Мы указали короткий путь: мимо Даниловских бань прямо до Шаболовки. Магазин «Хлеб». Народу – никого… Лучше спешить, успеть до воздушной тревоги…
Я опять увлекся, рассказывая о Москве, о Николае Мухине, с которым судьбе, видимо, не было угодно свести нас снова. А хотелось бы хоть разик единственный увидеться!..
Эх, судьба, судьба! Хоть и не следует ругать тебя, но ты – корявая.
Михал Григорьич
Вскоре дядь Федя, взяв троих старших ребят и меня, повел нас в райисполком, через дорогу, в дом № 1. Поднялись на какой-то этаж, поговорили в приемной с женщиной и вошли в кабинет, где злой немолодой дядька орал по телефону:
– Я не могу!.. Сам на таком же положении!..
Глядя на нас, он продолжал кого-то ругать. Положил трубку и зло уставился, мне казалось – на меня…
Ему что-то говорил дядя Федя, говорили ребята: «…он из нашего дома… Отстал от поезда, большая семья… Документов нет, метрик нет, – есть только пустая квартира в подвале…» Говорили о каком-то училище… Что все подтверждают, ребята тоже подтверждают.
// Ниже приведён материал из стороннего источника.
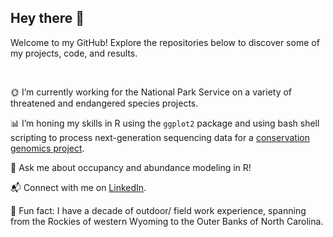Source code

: ## Hey there 👋
Welcome to my GitHub! Explore the repositories below to discover some of my projects, code, and results. 

&nbsp;

🌞 I’m currently working for the National Park Service on a variety of threatened and endangered species projects. 

📊 I’m honing my skills in R using the `ggplot2` package and using bash shell scripting to process next-generation sequencing data for a [conservation genomics project](https://github.com/gausec/KingRailPopGen).

💬 Ask me about occupancy and abundance modeling in R!

📬 Connect with me on [LinkedIn](https://www.linkedin.com/in/carol-gause-26a49a15b/).

🌼 Fun fact: I have a decade of outdoor/ field work experience, spanning from the Rockies of western Wyoming to the Outer Banks of North Carolina.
И они из училища…
Вдруг в окна, заклеенные крест на крест газетными лентами, ворвался надрывный вой сирен. Началась тревога. Где-то недалеко застрекотали зенитные пулеметы. Громом отозвались зенитки. Хозяин кабинета быстро схватил трубку зазвонившего телефона, махнул на нас рукой, назвав какой-то номер…
Мы вышли. Дядя Федя, глядя в небо, где еле слышными хлопками лопались рыхлые облачка, подосадовал:
– Не достают…
Взяв за плечо Якунина Саню, самого старшего среди нас, сказал:
– Поднимитесь без меня. Я бегу на пост, уже опоздал. В кабинете возьмите направление в училище, отведите Володю. Пусть оформляют с сегодняшнего дня… – И уже на ходу крикнул: – На довольствие с сегодняшнего дня!..
Внезапно где-то поблизости, у вокзала, дробно застучал еще один зенитный пулемет. У меня шевельнулось в голове: «Этот достанет!..»
Таким образом, меня безо всяких документов, поверив на слово дворнику и ребятам, определили в ремесленное училище № 13 по улице Осипенко.
Эх, времечко! Вот сейчас, если представить такое: глава префектуры определил бы, поверив словам дворника и ребят, судьбу школьника? Конечно, нет! В лучшем случае позвонил бы в милицию. Думаю, их даже в кабинет не пустили бы.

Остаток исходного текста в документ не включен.